Garbage collection
Introduction
Your goal in this final assignment is to implement a mark-and-sweep garbage collector for the L3 virtual machine, L3VM.
Initial setup
To start working on the assignment, you should once again fetch the new code from our git repository, and then rebase your branch on ours. As a reminder, this can be done using the following two commands:
$ git fetch origin $ git rebase origin/master
Overview
After rebasing your branch on ours, you will have access to the following new code:
- the phases required to generate assembly code for L3VM, which we will not see in this course, and
- a partial version of the VM, to be completed for this assignment.
There are two versions of the VM: one written in C, the other in Rust. You must choose one of the two VMs to complete, and ignore the other.
C VM
The C VM is in the vm/c
subdirectory. A Makefile
is given to you, which you can use to build the VM.
The Makefile
assumes that you will compile your code with the clang compiler, which we strongly recommend you do, as it provides two "sanitizers" that help tremendously during debugging:
- the address sanitizer, which detects a lot of common memory-related errors,
- the undefined behavior sanitizer, which detects a lot of errors related to C's (unfortunately many) undefined behaviors.

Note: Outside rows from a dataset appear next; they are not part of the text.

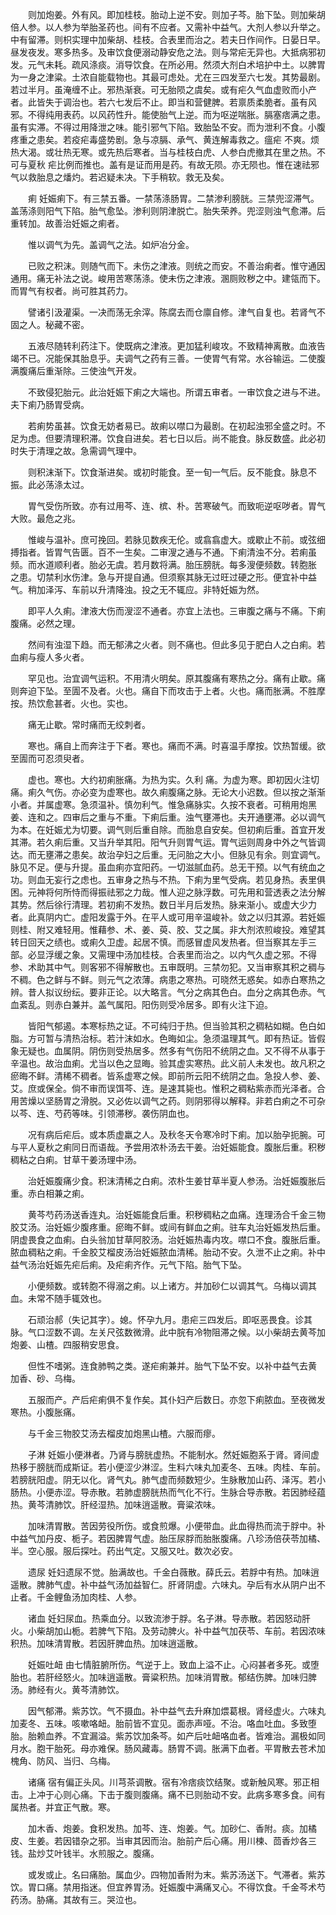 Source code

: <!-- { "loadSidebar": true } -->
　　则加炮姜。外有风。即加桂枝。胎动上逆不安。则加子芩。胎下坠。则加柴胡倍人参。以人参为举胎圣药也。间有不应者。又需补中益气。大剂人参以升举之。中有留滞。则枳实理中加柴胡、桂枝。合表里而治之。若夫日作间作。日晏日早。昼发夜发。寒多热多。及审饮食便溺动静安危之法。则与常疟无异也。大抵病邪初发。元气未耗。疏风涤痰。消导饮食。在所必用。然须大剂白术培护中土。以脾胃为一身之津粱。土浓自能载物也。其最可虑处。尤在三四发至六七发。其势最剧。若过半月。虽淹缠不止。邪热渐衰。可无胎陨之虞矣。或有疟久气血虚败而小产者。此皆失于调治也。若六七发后不止。即当和营健脾。若禀质柔脆者。虽有风邪。不得纯用表药。以风药性升。能使胎气上逆。而为呕逆喘胀。膈塞痞满之患。虽有实滞。不得过用降泄之味。能引邪气下陷。致胎坠不安。而为泄利不食。小腹疼重之患矣。若疫疟毒盛势剧。急与凉膈、承气、黄连解毒救之。瘟疟 不爽。烦热大渴。或壮热无寒。或先热后寒者。当与桂枝白虎、人参白虎撤其在里之热。不可与夏秋 疟比例而推也。盖有是证而用是药。有故无陨。亦无陨也。惟在速祛邪气以救胎息之燔灼。若迟疑未决。下手稍软。救无及矣。

　　痢 妊娠痢下。有三禁五番。一禁荡涤肠胃。二禁渗利膀胱。三禁兜涩滞气。盖荡涤则阳气下陷。胎气愈坠。渗利则阴津脱亡。胎失荣养。兜涩则浊气愈滞。后重转加。故善治妊娠之痢者。

　　惟以调气为先。盖调气之法。如炉冶分金。

　　已败之积沫。则随气而下。未伤之津液。则统之而安。不善治痢者。惟守通因通用。痛无补法之说。峻用苦寒荡涤。使未伤之津液。溷厕败秽之中。建瓴而下。而胃气有权者。尚可胜其药力。

　　譬诸引汲灌渠。一决而荡无余滓。陈腐去而仓廪自修。津气自复也。若肾气不固之人。秘藏不密。

　　五液尽随转利药注下。使既病之津液。更加猛利峻攻。不致精神离散。血液告竭不已。况能保其胎息乎。夫调气之药有三善。一使胃气有常。水谷输运。二使腹满腹痛后重渐除。三使浊气开发。

　　不致侵犯胎元。此治妊娠下痢之大端也。所谓五审者。一审饮食之进与不进。夫下痢乃肠胃受病。

　　若痢势虽甚。饮食无妨者易已。故痢以噤口为最剧。在初起浊邪全盛之时。不足为虑。但要清理积滞。饮食自进矣。若七日以后。尚不能食。脉反数盛。此必初时失于清理之故。急需调气理中。

　　则积沫渐下。饮食渐进矣。或初时能食。至一旬一气后。反不能食。脉息不振。此必荡涤太过。

　　胃气受伤所致。亦有过用芩、连、槟、朴。苦寒破气。而致呃逆呕哕者。胃气大败。最危之兆。

　　惟峻与温补。庶可挽回。若脉见数疾无伦。或翕翕虚大。或歇止不前。或弦细搏指者。皆胃气告匮。百不一生矣。二审溲之通与不通。下痢清浊不分。若痢虽频。而水道顺利者。胎必无虞。若月数将满。胎压膀胱。每多溲便频数。转胞胀 之患。切禁利水伤津。急与开提自通。但须察其脉无过旺过硬之形。便宜补中益气。稍加泽泻、车前以升清降浊。投之无不辄应。非特妊娠为然。

　　即平人久痢。津液大伤而溲涩不通者。亦宜上法也。三审腹之痛与不痛。下痢腹痛。必然之理。

　　然间有浊湿下趋。而无郁沸之火者。则不痛也。但此多见于肥白人之白痢。若血痢与瘦人多火者。

　　罕见也。治宜调气运积。不用清火明矣。原其腹痛有寒热之分。痛有止歇。痛则奔迫下坠。至圊不及者。火也。痛自下而攻击于上者。火也。痛而胀满。不胜摩按。热饮愈甚者。火也。实也。

　　痛无止歇。常时痛而无绞刺者。

　　寒也。痛自上而奔注于下者。寒也。痛而不满。时喜温手摩按。饮热暂缓。欲至圊而可忍须臾者。

　　虚也。寒也。大约初痢胀痛。为热为实。久利 痛。为虚为寒。即初因火注切痛。痢久气伤。亦必变为虚寒也。故久痢腹痛之脉。无论大小迟数。但以按之渐渐小者。并属虚寒。急须温补。慎勿利气。惟急痛脉实。久按不衰者。可稍用炮黑姜、连和之。四审后之重与不重。下痢后重。浊气壅滞也。夫开通壅滞。必以调气为本。在妊娠尤为切要。调气则后重自除。而胎息自安矣。但初痢后重。首宜开发其滞。若久痢后重。又当升举其阳。阳气升则胃气运。胃气运则周身中外之气皆调达。而无壅滞之患矣。故治孕妇之后重。无问胎之大小。但脉见有余。则宜调气。脉见不足。便与升提。虽血痢亦宜阳药。一切滋腻血药。总无干预。以气有统血之功。则血无妄行之虑也。五审身之热与不热。下痢为里气受病。若见身热。表里俱困。元神将何所恃而得振祛邪之力哉。惟人迎之脉浮数。可先用和营透表之法分解其势。然后徐行清理。若初痢不发热。数日半月后发热。脉来渐小。或虚大少力者。此真阴内亡。虚阳发露于外。在平人或可用辛温峻补。敛之以归其源。若妊娠则桂、附又难轻用。惟藉参、术、姜、萸、胶、艾之属。非大剂浓煎峻投。难望其转日回天之绩也。或痢久卫虚。起居不慎。而感冒虚风发热者。但当察其左手三部。必显浮缓之象。又需理中汤加桂枝。合表里而治之。以内气久虚之邪。不得参、术助其中气。则客邪不得解散也。五审既明。三禁勿犯。又当审察其积之稠与不稠。色之鲜与不鲜。则元气之浓薄。病患之寒热。可晓然无惑矣。如赤白寒热之辨。昔人拟议纷纭。要非正论。以大略言。气分之病其色白。血分之病其色赤。气血紊乱。则赤白兼并。盖气属阳。阳伤则受冷居多。即有火注下迫。

　　皆阳气郁遏。本寒标热之证。不可纯归于热。但当验其积之稠粘如糊。色白如脂。方可暂与清热治标。若汁沫如水。色晦如尘。急须温理其气。即有热证。皆假象无疑也。血属阴。阴伤则受热居多。然多有气伤阳不统阴之血。又不得不从事于辛温也。故治血痢。尤当以色之显晦。验其虚实寒热。此义前人未发也。故凡积之瘀晦不鲜。清稀不稠者。皆系虚寒之候。即前所云阳不统阴之血。急投人参、姜、艾。庶或保全。倘不审而误饵芩、连。是速其毙也。惟积之稠粘紫赤而光泽者。合用苦燥以坚肠胃之滑脱。又必佐以调气之药。则阴邪得以解释。非若白痢之不可杂以芩、连、芍药等味。引领滞秽。袭伤阴血也。

　　况有病后疟后。或本质虚羸之人。及秋冬天令寒冷时下痢。加以胎孕扼腕。可与平人夏秋之痢同日而语哉。予尝用浓朴汤去干姜。治妊娠能食。腹胀后重。积秽稠粘之白痢。甘草干姜汤理中汤。

　　治妊娠腹痛少食。积沫清稀之白痢。浓朴生姜甘草半夏人参汤。治妊娠腹胀后重。赤白相兼之痢。

　　黄芩芍药汤送香连丸。治妊娠能食后重。积秽稠粘之血痛。连理汤合千金三物胶艾汤。治妊娠少腹疼重。瘀晦不鲜。或间有鲜血之痢。驻车丸治妊娠发热后重。阴虚畏食之血痢。白头翁加甘草阿胶汤。治妊娠热毒内攻。噤口不食。腹胀后重。脓血稠粘之痢。千金胶艾榴皮汤治妊娠脓血清稀。胎动不安。久泄不止之痢。补中益气汤治妊娠先疟后痢。及疟痢齐作。元气下陷。胎气下坠。

　　小便频数。或转胞不得溺之痢。以上诸方。并加砂仁以调其气。乌梅以调其血。未常不随手辄效也。

　　石顽治郝（失记其字）。媳。怀孕九月。患疟三四发后。即呕恶畏食。诊其脉。气口涩数不调。左关尺弦数微滑。此中脘有冷物阻滞之候。以小柴胡去黄芩加炮姜、山楂。四服稍安思食。

　　但性不嗜粥。连食肺鸭之类。遂疟痢兼并。胎气下坠不安。以补中益气去黄 加香、砂、乌梅。

　　五服而产。产后疟痢俱不复作矣。其仆妇产后数日。亦忽下痢脓血。至夜微发寒热。小腹胀痛。

　　与千金三物胶艾汤去榴皮加炮黑山楂。六服而瘳。

　　子淋 妊娠小便淋者。乃肾与膀胱虚热。不能制水。然妊娠胞系于肾。肾间虚热移于膀胱而成斯证。若小便涩少淋涩。生料六味丸加麦冬、五味。肉桂、车前。若膀胱阳虚。阴无以化。肾气丸。肺气虚而频数短少。生脉散加山药、泽泻。若小肠热。小便赤涩。导赤散。若肺虚膀胱热而气化不行。生脉合导赤散。若因肺经蕴热。黄芩清肺饮。肝经湿热。加味逍遥散。膏粱浓味。

　　加味清胃散。苦因劳役所伤。或食煎爆。小便带血。此血得热而流于脬中。补中益气加丹皮、栀子。若因脾胃气虚。胎压尿脬而胎胀腹痛。八珍汤倍茯苓加橘、半。空心服。服后探吐。药出气定。又服又吐。数次必安。

　　遗尿 妊妇遗尿不觉。胎满故也。千金白薇散。薛氏云。若脬中有热。加味逍遥散。脾肺气虚。补中益气汤加益智仁。肝肾阴虚。六味丸。孕后有水从阴户出不止者。千金鲤鱼汤加肉桂、人参。

　　诸血 妊妇尿血。热乘血分。以致流渗于脬。名子淋。导赤散。若因怒动肝火。小柴胡加山栀。若脾气下陷。及劳动脾火。补中益气加茯苓、车前。若因浓味积热。加味清胃散。若因肝脾血热。加味逍遥散。

　　妊娠吐衄 由七情脏腑所伤。气逆于上。致血上溢不止。心闷甚者多死。或堕胎也。若肝经怒火。加味逍遥散。膏粱积热。加味消胃散。郁结伤脾。加味归脾汤。肺经有火。黄芩清肺饮。

　　因气郁滞。紫苏饮。气不摄血。补中益气去升麻加煨葛根。肾经虚火。六味丸加麦冬、五味。咳嗽咯衄。胎前皆不宜见。面赤声哑。不治。咯血吐血。多致堕胎。胎赖血养。不宜漏溢。紫苏饮加条芩。如产后吐衄咯血者。皆难治。漏极如同月水。胞干胎死。母亦难保。肠风藏毒。肠胃不调。胀满下血者。平胃散去苍术加槐角、防风、当归、乌梅。

　　诸痛 宿有偏正头风。川芎茶调散。宿有冷痞痰饮结聚。或新触风寒。邪正相击。上冲于心则心痛。下击于腹则腹痛。痛不已则胎动不安。此病多寒多食。间有属热者。并宜正气散。寒。

　　加木香、炮姜。食积发热。加芩、连、炮姜。气。加砂仁、香附。痰。加橘皮、生姜。若因错杂之邪。当审其因而治。胎前产后心痛。用川楝、茴香炒各三钱。盐炒艾叶钱半。水煎服之。腹痛。

　　或发或止。名曰痛胎。属血少。四物加香附为末。紫苏汤送下。气滞者。紫苏饮。胃口痛。禁用指迷。但宜养胃汤。妊娠腹中满痛叉心。不得饮食。千金芩术芍药汤。胁痛。其故有三。哭泣也。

By default, both sanitizers are enabled, and we encourage you to keep them during development, by setting the CFLAGS
variable of the Makefile
to the value of CFLAGS_DEBUG
. Once you're done debugging, you can use the value of CFLAGS_RELEASE
instead, to see how fast the test programs run.
Rust VM
The Rust VM is in the vm/rust
subdirectory. It can be built as usual with the cargo
command. To build the debug version, simply type cargo build
, and to build the faster release version, type cargo build --release
.
To run one of these versions, and to build it before if needed, type cargo run
with or without the --release
flag depending on the version you want to run.
L3VM
(Note: only the C version of the VM is described below, but the Rust one is very similar.)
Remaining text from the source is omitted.